Skye: I can see pictures . . .?


----------



## toth boer goats (Jul 20, 2008)

Aww....too cute.... :thumb:


----------



## GingersMaMa (Aug 4, 2011)

There showing on mine ... :? :whatgoat:


----------



## goatiegurl*Oh (Nov 11, 2007)

How cute! Congrats


----------



## J.O.Y. Farm (Jan 10, 2012)

Very cute!!!


----------



## TiffofMo (Jan 10, 2011)

Glad you liked her. It was nice meeting you and your mom.


----------



## KW Farms (Jun 21, 2008)

Cute!


----------



## firelight27 (Apr 25, 2009)

Oooh, I like her colors. So rich.


----------



## liz (Oct 5, 2007)

Congrats! What a pretty baby!


----------



## GingersMaMa (Aug 4, 2011)

TiffofMo said:


> Glad you liked her. It was nice meeting you and your mom.

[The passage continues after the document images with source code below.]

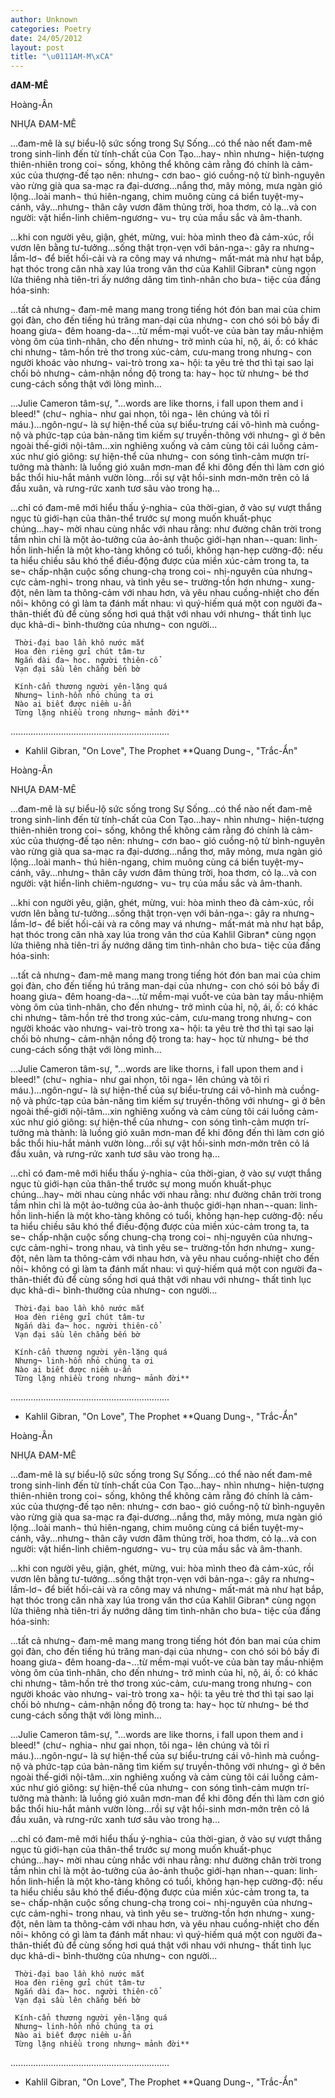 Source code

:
 ```yaml
---
author: Unknown
categories: Poetry
date: 24/05/2012
layout: post
title: "\u0111AM-M\xCA"
---
```


**đAM-MÊ**

Hoàng-Ân

NHỰA ĐAM-MÊ

...đam-mê là sự biểu-lộ sức sống trong Sự Sống...có thể nào nết đam-mê trong sinh-linh đến từ tính-chất của Con Tạo...hay¬ nhìn nhưng¬ hiện-tượng thiên-nhiên trong coi¬ sống, không thể không cảm rằng đó chính là cảm-xúc của thượng-đế tạo nên: nhưng¬ cơn bao¬ gió cuồng-nộ từ bình-nguyên vào rừng già qua sa-mạc ra đại-dương...nắng thơ, mây mỏng, mưa ngàn gió lộng...loài manh¬ thú hiên-ngang, chim muông cùng cá biển tuyệt-my¬ cánh, vây...nhưng¬ thân cây vươn đâm thủng trời, hoa thơm, cỏ lạ...và con người: vật hiển-linh chiêm-ngương¬ vu¬ trụ của mầu sắc và âm-thanh.

...khi con người yêu, giận, ghét, mừng, vui: hòa mình theo đà cảm-xúc, rồi vươn lên bằng tư-tưởng...sống thật trọn-vẹn với bản-nga¬: gây ra nhưng¬ lầm-lơ¬ để biết hối-cải và ra công may vá nhưng¬ mất-mát mà như hạt bắp, hạt thóc trong căn nhà xay lúa trong văn thơ của Kahlil Gibran* cùng ngọn lửa thiêng nhà tiên-tri ấy nướng dâng tim tình-nhân cho bưa¬ tiệc của đấng hóa-sinh:

...tất cả nhưng¬ đam-mê mang mang trong tiếng hót đón ban mai của chim gọi đàn, cho đến tiếng hú trăng man-dại của nhưng¬ con chó sói bỏ bầy đi hoang giưa¬ đêm hoang-da¬...từ mềm-mại vuốt-ve của bàn tay mầu-nhiệm vòng ôm của tình-nhân, cho đến nhưng¬ trở mình của hỉ, nộ, ái, ố: có khác chi nhưng¬ tâm-hồn trẻ thơ trong xúc-cảm, cưu-mang trong nhưng¬ con người khoác vào nhưng¬ vai-trò trong xa¬ hội: ta yêu trẻ thơ thì tại sao lại chối bỏ nhưng¬ cảm-nhận nồng độ trong ta: hay¬ học từ nhưng¬ bé thơ cung-cách sống thật với lòng mình...

...Julie Cameron tâm-sự, "...words are like thorns, i fall upon them and i bleed!" (chư¬ nghia¬ như gai nhọn, tôi nga¬ lên chúng và tôi rỉ máu.)...ngôn-ngư¬ là sự hiện-thể của sự biểu-trưng cái vô-hình mà cuồng-nộ và phức-tạp cúa bản-năng tìm kiếm sự truyền-thông với nhưng¬ gì ở bên ngoài thế-giới nội-tâm...xin nghiêng xuống và cảm cùng tôi cái luồng cảm-xúc như gió giông: sự hiện-thể của nhưng¬ con sóng tình-cảm mượn trí-tưởng mà thành: là luồng gió xuân mơn-man để khi đông đến thì làm cơn gió bắc thổi hiu-hắt mảnh vườn lòng...rồi sự vật hồi-sinh mơn-mởn trên cỏ lá đầu xuân, và rưng-rức xanh tươ sâu vào trong hạ...

...chỉ có đam-mê mới hiểu thấu ý-nghia¬ của thời-gian, ở vào sự vượt thắng ngục tù giới-hạn của thân-thể trước sự mong muốn khuất-phục chúng...hay¬ mời nhau cùng nhắc với nhau rằng: như đường chân trời trong tầm nhìn chỉ là một ảo-tưởng của ảo-ảnh thuộc giới-hạn nhan¬-quan: linh-hồn linh-hiển là một kho-tàng không có tuổi, không hạn-hẹp cường-độ: nếu ta hiểu chiều sâu khó thể điều-động được của miền xúc-cảm trong ta, ta se¬ chấp-nhận cuộc sống chung-chạ trong coi¬ nhị-nguyên của nhưng¬ cực cảm-nghi¬ trong nhau, và tình yêu se¬ trường-tồn hơn nhưng¬ xung-đột, nên làm ta thông-cảm với nhau hơn, và yêu nhau cuồng-nhiệt cho đến nôi¬ không có gì làm ta đánh mất nhau: vì quý-hiếm quá một con người đa¬ thân-thiết đủ để cùng sống hơi quá thật với nhau với nhưng¬ thất tình lục dục khả-di¬ bình-thường của nhưng¬ con người...

     Thời-đại bao lần khô nước mắt
     Hoa đèn riêng gửi chút tâm-tư
     Ngắn dài đa¬ hoc. người thiên-cổ
     Vạn đại sầu lên chẳng bến bờ

     Kính-cẩn thương người yên-lặng quá
     Nhưng¬ linh-hồn nhỏ chúng ta ơi
     Nào ai biết được niềm u-ẩn
     Từng lặng nhiều trong nhưng¬ mảnh đời**
                    

...............................................................
*  Kahlil Gibran, "On Love", The Prophet
**Quang Dung¬, "Trắc-Ẩn"

Hoàng-Ân

NHỰA ĐAM-MÊ

...đam-mê là sự biểu-lộ sức sống trong Sự Sống...có thể nào nết đam-mê trong sinh-linh đến từ tính-chất của Con Tạo...hay¬ nhìn nhưng¬ hiện-tượng thiên-nhiên trong coi¬ sống, không thể không cảm rằng đó chính là cảm-xúc của thượng-đế tạo nên: nhưng¬ cơn bao¬ gió cuồng-nộ từ bình-nguyên vào rừng già qua sa-mạc ra đại-dương...nắng thơ, mây mỏng, mưa ngàn gió lộng...loài manh¬ thú hiên-ngang, chim muông cùng cá biển tuyệt-my¬ cánh, vây...nhưng¬ thân cây vươn đâm thủng trời, hoa thơm, cỏ lạ...và con người: vật hiển-linh chiêm-ngương¬ vu¬ trụ của mầu sắc và âm-thanh.

...khi con người yêu, giận, ghét, mừng, vui: hòa mình theo đà cảm-xúc, rồi vươn lên bằng tư-tưởng...sống thật trọn-vẹn với bản-nga¬: gây ra nhưng¬ lầm-lơ¬ để biết hối-cải và ra công may vá nhưng¬ mất-mát mà như hạt bắp, hạt thóc trong căn nhà xay lúa trong văn thơ của Kahlil Gibran* cùng ngọn lửa thiêng nhà tiên-tri ấy nướng dâng tim tình-nhân cho bưa¬ tiệc của đấng hóa-sinh:

...tất cả nhưng¬ đam-mê mang mang trong tiếng hót đón ban mai của chim gọi đàn, cho đến tiếng hú trăng man-dại của nhưng¬ con chó sói bỏ bầy đi hoang giưa¬ đêm hoang-da¬...từ mềm-mại vuốt-ve của bàn tay mầu-nhiệm vòng ôm của tình-nhân, cho đến nhưng¬ trở mình của hỉ, nộ, ái, ố: có khác chi nhưng¬ tâm-hồn trẻ thơ trong xúc-cảm, cưu-mang trong nhưng¬ con người khoác vào nhưng¬ vai-trò trong xa¬ hội: ta yêu trẻ thơ thì tại sao lại chối bỏ nhưng¬ cảm-nhận nồng độ trong ta: hay¬ học từ nhưng¬ bé thơ cung-cách sống thật với lòng mình...

...Julie Cameron tâm-sự, "...words are like thorns, i fall upon them and i bleed!" (chư¬ nghia¬ như gai nhọn, tôi nga¬ lên chúng và tôi rỉ máu.)...ngôn-ngư¬ là sự hiện-thể của sự biểu-trưng cái vô-hình mà cuồng-nộ và phức-tạp cúa bản-năng tìm kiếm sự truyền-thông với nhưng¬ gì ở bên ngoài thế-giới nội-tâm...xin nghiêng xuống và cảm cùng tôi cái luồng cảm-xúc như gió giông: sự hiện-thể của nhưng¬ con sóng tình-cảm mượn trí-tưởng mà thành: là luồng gió xuân mơn-man để khi đông đến thì làm cơn gió bắc thổi hiu-hắt mảnh vườn lòng...rồi sự vật hồi-sinh mơn-mởn trên cỏ lá đầu xuân, và rưng-rức xanh tươ sâu vào trong hạ...

...chỉ có đam-mê mới hiểu thấu ý-nghia¬ của thời-gian, ở vào sự vượt thắng ngục tù giới-hạn của thân-thể trước sự mong muốn khuất-phục chúng...hay¬ mời nhau cùng nhắc với nhau rằng: như đường chân trời trong tầm nhìn chỉ là một ảo-tưởng của ảo-ảnh thuộc giới-hạn nhan¬-quan: linh-hồn linh-hiển là một kho-tàng không có tuổi, không hạn-hẹp cường-độ: nếu ta hiểu chiều sâu khó thể điều-động được của miền xúc-cảm trong ta, ta se¬ chấp-nhận cuộc sống chung-chạ trong coi¬ nhị-nguyên của nhưng¬ cực cảm-nghi¬ trong nhau, và tình yêu se¬ trường-tồn hơn nhưng¬ xung-đột, nên làm ta thông-cảm với nhau hơn, và yêu nhau cuồng-nhiệt cho đến nôi¬ không có gì làm ta đánh mất nhau: vì quý-hiếm quá một con người đa¬ thân-thiết đủ để cùng sống hơi quá thật với nhau với nhưng¬ thất tình lục dục khả-di¬ bình-thường của nhưng¬ con người...

     Thời-đại bao lần khô nước mắt
     Hoa đèn riêng gửi chút tâm-tư
     Ngắn dài đa¬ hoc. người thiên-cổ
     Vạn đại sầu lên chẳng bến bờ

     Kính-cẩn thương người yên-lặng quá
     Nhưng¬ linh-hồn nhỏ chúng ta ơi
     Nào ai biết được niềm u-ẩn
     Từng lặng nhiều trong nhưng¬ mảnh đời**
                    

...............................................................
*  Kahlil Gibran, "On Love", The Prophet
**Quang Dung¬, "Trắc-Ẩn"

Hoàng-Ân

NHỰA ĐAM-MÊ

...đam-mê là sự biểu-lộ sức sống trong Sự Sống...có thể nào nết đam-mê trong sinh-linh đến từ tính-chất của Con Tạo...hay¬ nhìn nhưng¬ hiện-tượng thiên-nhiên trong coi¬ sống, không thể không cảm rằng đó chính là cảm-xúc của thượng-đế tạo nên: nhưng¬ cơn bao¬ gió cuồng-nộ từ bình-nguyên vào rừng già qua sa-mạc ra đại-dương...nắng thơ, mây mỏng, mưa ngàn gió lộng...loài manh¬ thú hiên-ngang, chim muông cùng cá biển tuyệt-my¬ cánh, vây...nhưng¬ thân cây vươn đâm thủng trời, hoa thơm, cỏ lạ...và con người: vật hiển-linh chiêm-ngương¬ vu¬ trụ của mầu sắc và âm-thanh.

...khi con người yêu, giận, ghét, mừng, vui: hòa mình theo đà cảm-xúc, rồi vươn lên bằng tư-tưởng...sống thật trọn-vẹn với bản-nga¬: gây ra nhưng¬ lầm-lơ¬ để biết hối-cải và ra công may vá nhưng¬ mất-mát mà như hạt bắp, hạt thóc trong căn nhà xay lúa trong văn thơ của Kahlil Gibran* cùng ngọn lửa thiêng nhà tiên-tri ấy nướng dâng tim tình-nhân cho bưa¬ tiệc của đấng hóa-sinh:

...tất cả nhưng¬ đam-mê mang mang trong tiếng hót đón ban mai của chim gọi đàn, cho đến tiếng hú trăng man-dại của nhưng¬ con chó sói bỏ bầy đi hoang giưa¬ đêm hoang-da¬...từ mềm-mại vuốt-ve của bàn tay mầu-nhiệm vòng ôm của tình-nhân, cho đến nhưng¬ trở mình của hỉ, nộ, ái, ố: có khác chi nhưng¬ tâm-hồn trẻ thơ trong xúc-cảm, cưu-mang trong nhưng¬ con người khoác vào nhưng¬ vai-trò trong xa¬ hội: ta yêu trẻ thơ thì tại sao lại chối bỏ nhưng¬ cảm-nhận nồng độ trong ta: hay¬ học từ nhưng¬ bé thơ cung-cách sống thật với lòng mình...

...Julie Cameron tâm-sự, "...words are like thorns, i fall upon them and i bleed!" (chư¬ nghia¬ như gai nhọn, tôi nga¬ lên chúng và tôi rỉ máu.)...ngôn-ngư¬ là sự hiện-thể của sự biểu-trưng cái vô-hình mà cuồng-nộ và phức-tạp cúa bản-năng tìm kiếm sự truyền-thông với nhưng¬ gì ở bên ngoài thế-giới nội-tâm...xin nghiêng xuống và cảm cùng tôi cái luồng cảm-xúc như gió giông: sự hiện-thể của nhưng¬ con sóng tình-cảm mượn trí-tưởng mà thành: là luồng gió xuân mơn-man để khi đông đến thì làm cơn gió bắc thổi hiu-hắt mảnh vườn lòng...rồi sự vật hồi-sinh mơn-mởn trên cỏ lá đầu xuân, và rưng-rức xanh tươ sâu vào trong hạ...

...chỉ có đam-mê mới hiểu thấu ý-nghia¬ của thời-gian, ở vào sự vượt thắng ngục tù giới-hạn của thân-thể trước sự mong muốn khuất-phục chúng...hay¬ mời nhau cùng nhắc với nhau rằng: như đường chân trời trong tầm nhìn chỉ là một ảo-tưởng của ảo-ảnh thuộc giới-hạn nhan¬-quan: linh-hồn linh-hiển là một kho-tàng không có tuổi, không hạn-hẹp cường-độ: nếu ta hiểu chiều sâu khó thể điều-động được của miền xúc-cảm trong ta, ta se¬ chấp-nhận cuộc sống chung-chạ trong coi¬ nhị-nguyên của nhưng¬ cực cảm-nghi¬ trong nhau, và tình yêu se¬ trường-tồn hơn nhưng¬ xung-đột, nên làm ta thông-cảm với nhau hơn, và yêu nhau cuồng-nhiệt cho đến nôi¬ không có gì làm ta đánh mất nhau: vì quý-hiếm quá một con người đa¬ thân-thiết đủ để cùng sống hơi quá thật với nhau với nhưng¬ thất tình lục dục khả-di¬ bình-thường của nhưng¬ con người...

     Thời-đại bao lần khô nước mắt
     Hoa đèn riêng gửi chút tâm-tư
     Ngắn dài đa¬ hoc. người thiên-cổ
     Vạn đại sầu lên chẳng bến bờ

     Kính-cẩn thương người yên-lặng quá
     Nhưng¬ linh-hồn nhỏ chúng ta ơi
     Nào ai biết được niềm u-ẩn
     Từng lặng nhiều trong nhưng¬ mảnh đời**
                    

...............................................................
*  Kahlil Gibran, "On Love", The Prophet
**Quang Dung¬, "Trắc-Ẩn"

It was nice meeting you too( And your Goaties !! :laugh: )


----------



## KW Farms (Jun 21, 2008)

I love to hear about TGS members meeting up!  :hi5:


----------



## RMADairyGoats (Jun 20, 2011)

Congrats! She's cute


----------



## TiffofMo (Jan 10, 2011)

KW Farms said:


> I love to hear about TGS members meeting up!  :hi5:


I know im glad i found someone local. Usually there 3 or more states away on all the forums ive visited.


----------



## GingersMaMa (Aug 4, 2011)

I know ! I was like... Wow someone that close ! :leap: :leap:   :greengrin:


----------



## Lamancha Lady (Dec 13, 2011)

Grats on the pretty baby


----------